Assignment: Leave out the pictures and restate the rest of the data exactly.

(Saved entries)
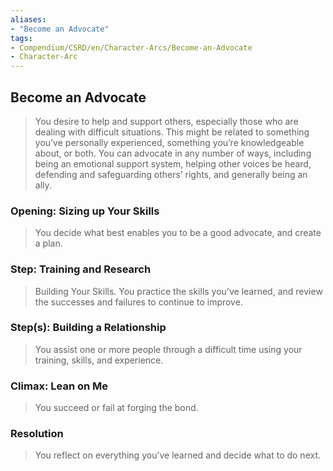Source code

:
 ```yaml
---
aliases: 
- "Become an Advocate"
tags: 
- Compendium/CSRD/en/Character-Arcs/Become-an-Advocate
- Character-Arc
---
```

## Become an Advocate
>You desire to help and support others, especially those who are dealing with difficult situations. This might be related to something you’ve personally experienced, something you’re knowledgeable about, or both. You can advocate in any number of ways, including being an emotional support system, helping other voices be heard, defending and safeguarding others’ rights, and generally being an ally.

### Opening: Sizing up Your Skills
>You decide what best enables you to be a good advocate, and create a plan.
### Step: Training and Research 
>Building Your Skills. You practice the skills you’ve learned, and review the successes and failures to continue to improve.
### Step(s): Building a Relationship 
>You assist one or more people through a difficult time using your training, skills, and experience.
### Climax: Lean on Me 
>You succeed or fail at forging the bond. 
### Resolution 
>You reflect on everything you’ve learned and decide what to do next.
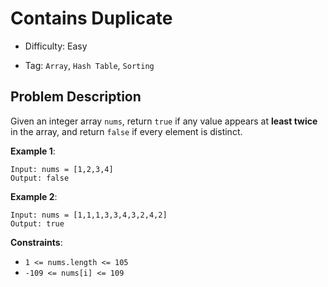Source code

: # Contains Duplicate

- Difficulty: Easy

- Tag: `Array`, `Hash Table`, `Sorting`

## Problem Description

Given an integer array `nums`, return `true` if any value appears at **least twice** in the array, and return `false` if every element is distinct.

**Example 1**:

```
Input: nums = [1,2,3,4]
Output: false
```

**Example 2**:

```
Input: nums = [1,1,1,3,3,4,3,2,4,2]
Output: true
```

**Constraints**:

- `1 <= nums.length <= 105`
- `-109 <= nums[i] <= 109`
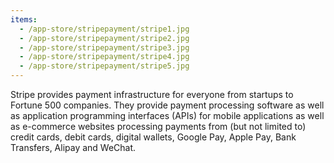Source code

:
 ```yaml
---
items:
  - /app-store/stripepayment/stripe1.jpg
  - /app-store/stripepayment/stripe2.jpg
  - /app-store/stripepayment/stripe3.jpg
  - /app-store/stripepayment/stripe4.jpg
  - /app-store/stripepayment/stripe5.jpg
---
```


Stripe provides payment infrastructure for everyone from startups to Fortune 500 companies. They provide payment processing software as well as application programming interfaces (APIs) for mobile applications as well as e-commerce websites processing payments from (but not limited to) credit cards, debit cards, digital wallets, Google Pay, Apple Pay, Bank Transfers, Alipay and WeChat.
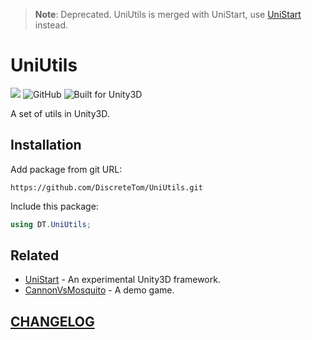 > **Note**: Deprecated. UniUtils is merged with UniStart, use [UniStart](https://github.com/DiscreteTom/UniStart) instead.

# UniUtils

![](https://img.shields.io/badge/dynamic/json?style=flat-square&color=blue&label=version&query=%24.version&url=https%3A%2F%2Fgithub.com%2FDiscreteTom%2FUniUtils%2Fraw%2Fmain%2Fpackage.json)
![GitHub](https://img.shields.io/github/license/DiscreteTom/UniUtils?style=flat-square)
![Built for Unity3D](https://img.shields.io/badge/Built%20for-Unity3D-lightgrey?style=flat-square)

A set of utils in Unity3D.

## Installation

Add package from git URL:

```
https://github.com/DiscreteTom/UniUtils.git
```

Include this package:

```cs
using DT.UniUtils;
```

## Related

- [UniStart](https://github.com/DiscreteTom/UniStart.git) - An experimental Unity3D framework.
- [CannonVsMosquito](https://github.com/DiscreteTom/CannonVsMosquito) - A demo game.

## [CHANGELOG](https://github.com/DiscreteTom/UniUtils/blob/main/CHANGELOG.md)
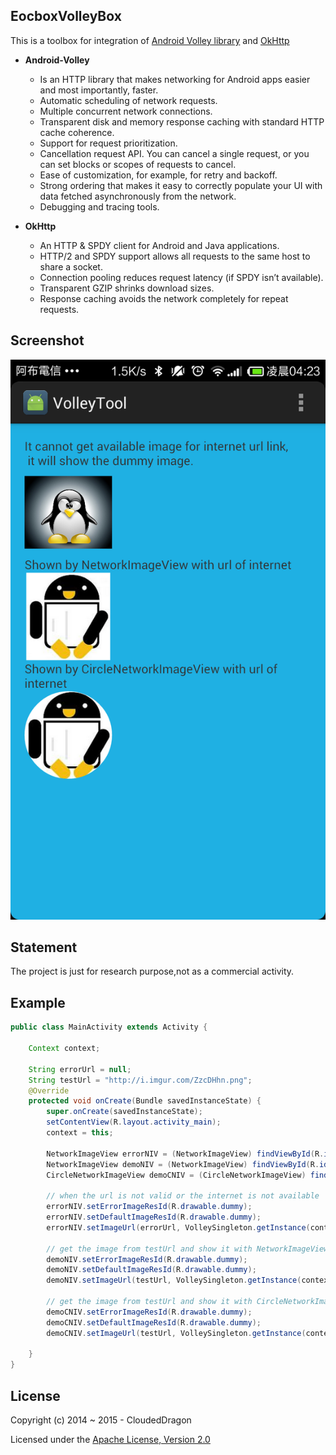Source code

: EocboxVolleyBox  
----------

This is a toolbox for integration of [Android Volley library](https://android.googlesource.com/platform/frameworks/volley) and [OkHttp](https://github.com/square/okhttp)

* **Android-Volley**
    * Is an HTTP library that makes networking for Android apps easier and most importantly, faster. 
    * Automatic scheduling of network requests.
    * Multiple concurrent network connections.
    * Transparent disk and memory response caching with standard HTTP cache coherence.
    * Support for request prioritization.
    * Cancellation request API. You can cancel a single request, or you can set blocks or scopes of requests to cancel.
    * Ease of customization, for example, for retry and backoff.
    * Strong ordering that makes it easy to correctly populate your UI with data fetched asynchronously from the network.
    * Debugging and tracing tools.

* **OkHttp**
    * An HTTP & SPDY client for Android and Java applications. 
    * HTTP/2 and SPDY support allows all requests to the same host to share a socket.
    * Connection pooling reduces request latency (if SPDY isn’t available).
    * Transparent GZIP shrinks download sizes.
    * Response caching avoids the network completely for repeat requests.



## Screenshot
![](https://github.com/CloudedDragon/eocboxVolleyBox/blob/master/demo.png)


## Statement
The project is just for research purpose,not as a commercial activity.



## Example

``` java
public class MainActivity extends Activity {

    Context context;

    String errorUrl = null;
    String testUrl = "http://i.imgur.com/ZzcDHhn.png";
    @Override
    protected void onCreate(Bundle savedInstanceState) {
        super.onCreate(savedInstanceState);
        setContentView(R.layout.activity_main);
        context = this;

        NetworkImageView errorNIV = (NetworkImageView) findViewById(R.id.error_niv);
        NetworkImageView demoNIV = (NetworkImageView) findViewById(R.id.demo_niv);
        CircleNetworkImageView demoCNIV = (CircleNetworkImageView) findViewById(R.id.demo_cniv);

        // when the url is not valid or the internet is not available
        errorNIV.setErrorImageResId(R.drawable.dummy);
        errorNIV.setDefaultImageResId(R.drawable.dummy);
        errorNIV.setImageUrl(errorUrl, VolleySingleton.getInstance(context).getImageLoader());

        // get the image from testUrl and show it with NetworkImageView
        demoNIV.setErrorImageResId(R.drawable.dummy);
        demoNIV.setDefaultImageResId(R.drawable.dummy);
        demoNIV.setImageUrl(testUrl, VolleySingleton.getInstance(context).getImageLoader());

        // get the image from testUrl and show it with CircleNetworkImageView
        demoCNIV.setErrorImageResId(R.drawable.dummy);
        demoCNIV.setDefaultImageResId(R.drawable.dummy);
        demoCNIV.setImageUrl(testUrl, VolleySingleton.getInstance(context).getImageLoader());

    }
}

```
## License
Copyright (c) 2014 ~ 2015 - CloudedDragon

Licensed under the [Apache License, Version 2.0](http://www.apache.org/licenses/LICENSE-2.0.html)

Reply:
Source code

:
 ```yaml
---
aliases: 
- "Become an Advocate"
tags: 
- Compendium/CSRD/en/Character-Arcs/Become-an-Advocate
- Character-Arc
---
```

## Become an Advocate
>You desire to help and support others, especially those who are dealing with difficult situations. This might be related to something you’ve personally experienced, something you’re knowledgeable about, or both. You can advocate in any number of ways, including being an emotional support system, helping other voices be heard, defending and safeguarding others’ rights, and generally being an ally.

### Opening: Sizing up Your Skills
>You decide what best enables you to be a good advocate, and create a plan.
### Step: Training and Research 
>Building Your Skills. You practice the skills you’ve learned, and review the successes and failures to continue to improve.
### Step(s): Building a Relationship 
>You assist one or more people through a difficult time using your training, skills, and experience.
### Climax: Lean on Me 
>You succeed or fail at forging the bond. 
### Resolution 
>You reflect on everything you’ve learned and decide what to do next.
Source code

: # Contains Duplicate

- Difficulty: Easy

- Tag: `Array`, `Hash Table`, `Sorting`

## Problem Description

Given an integer array `nums`, return `true` if any value appears at **least twice** in the array, and return `false` if every element is distinct.

**Example 1**:

```
Input: nums = [1,2,3,4]
Output: false
```

**Example 2**:

```
Input: nums = [1,1,1,3,3,4,3,2,4,2]
Output: true
```

**Constraints**:

- `1 <= nums.length <= 105`
- `-109 <= nums[i] <= 109`
Source code

:
 ```yaml
---
items:
  - /app-store/stripepayment/stripe1.jpg
  - /app-store/stripepayment/stripe2.jpg
  - /app-store/stripepayment/stripe3.jpg
  - /app-store/stripepayment/stripe4.jpg
  - /app-store/stripepayment/stripe5.jpg
---
```


Stripe provides payment infrastructure for everyone from startups to Fortune 500 companies. They provide payment processing software as well as application programming interfaces (APIs) for mobile applications as well as e-commerce websites processing payments from (but not limited to) credit cards, debit cards, digital wallets, Google Pay, Apple Pay, Bank Transfers, Alipay and WeChat.
 > **Note**: Deprecated. UniUtils is merged with UniStart, use [UniStart](https://github.com/DiscreteTom/UniStart) instead.

# UniUtils

![](https://img.shields.io/badge/dynamic/json?style=flat-square&color=blue&label=version&query=%24.version&url=https%3A%2F%2Fgithub.com%2FDiscreteTom%2FUniUtils%2Fraw%2Fmain%2Fpackage.json)
![GitHub](https://img.shields.io/github/license/DiscreteTom/UniUtils?style=flat-square)
![Built for Unity3D](https://img.shields.io/badge/Built%20for-Unity3D-lightgrey?style=flat-square)

A set of utils in Unity3D.

## Installation

Add package from git URL:

```
https://github.com/DiscreteTom/UniUtils.git
```

Include this package:

```cs
using DT.UniUtils;
```

## Related

- [UniStart](https://github.com/DiscreteTom/UniStart.git) - An experimental Unity3D framework.
- [CannonVsMosquito](https://github.com/DiscreteTom/CannonVsMosquito) - A demo game.

## [CHANGELOG](https://github.com/DiscreteTom/UniUtils/blob/main/CHANGELOG.md)
Source code

: EocboxVolleyBox  
----------

This is a toolbox for integration of [Android Volley library](https://android.googlesource.com/platform/frameworks/volley) and [OkHttp](https://github.com/square/okhttp)

* **Android-Volley**
    * Is an HTTP library that makes networking for Android apps easier and most importantly, faster. 
    * Automatic scheduling of network requests.
    * Multiple concurrent network connections.
    * Transparent disk and memory response caching with standard HTTP cache coherence.
    * Support for request prioritization.
    * Cancellation request API. You can cancel a single request, or you can set blocks or scopes of requests to cancel.
    * Ease of customization, for example, for retry and backoff.
    * Strong ordering that makes it easy to correctly populate your UI with data fetched asynchronously from the network.
    * Debugging and tracing tools.

* **OkHttp**
    * An HTTP & SPDY client for Android and Java applications. 
    * HTTP/2 and SPDY support allows all requests to the same host to share a socket.
    * Connection pooling reduces request latency (if SPDY isn’t available).
    * Transparent GZIP shrinks download sizes.
    * Response caching avoids the network completely for repeat requests.



## Screenshot
![](https://github.com/CloudedDragon/eocboxVolleyBox/blob/master/demo.png)


## Statement
The project is just for research purpose,not as a commercial activity.



## Example

``` java
public class MainActivity extends Activity {

    Context context;

    String errorUrl = null;
    String testUrl = "http://i.imgur.com/ZzcDHhn.png";
    @Override
    protected void onCreate(Bundle savedInstanceState) {
        super.onCreate(savedInstanceState);
        setContentView(R.layout.activity_main);
        context = this;

        NetworkImageView errorNIV = (NetworkImageView) findViewById(R.id.error_niv);
        NetworkImageView demoNIV = (NetworkImageView) findViewById(R.id.demo_niv);
        CircleNetworkImageView demoCNIV = (CircleNetworkImageView) findViewById(R.id.demo_cniv);

        // when the url is not valid or the internet is not available
        errorNIV.setErrorImageResId(R.drawable.dummy);
        errorNIV.setDefaultImageResId(R.drawable.dummy);
        errorNIV.setImageUrl(errorUrl, VolleySingleton.getInstance(context).getImageLoader());

        // get the image from testUrl and show it with NetworkImageView
        demoNIV.setErrorImageResId(R.drawable.dummy);
        demoNIV.setDefaultImageResId(R.drawable.dummy);
        demoNIV.setImageUrl(testUrl, VolleySingleton.getInstance(context).getImageLoader());

        // get the image from testUrl and show it with CircleNetworkImageView
        demoCNIV.setErrorImageResId(R.drawable.dummy);
        demoCNIV.setDefaultImageResId(R.drawable.dummy);
        demoCNIV.setImageUrl(testUrl, VolleySingleton.getInstance(context).getImageLoader());

    }
}

```
## License
Copyright (c) 2014 ~ 2015 - CloudedDragon

Licensed under the [Apache License, Version 2.0](http://www.apache.org/licenses/LICENSE-2.0.html)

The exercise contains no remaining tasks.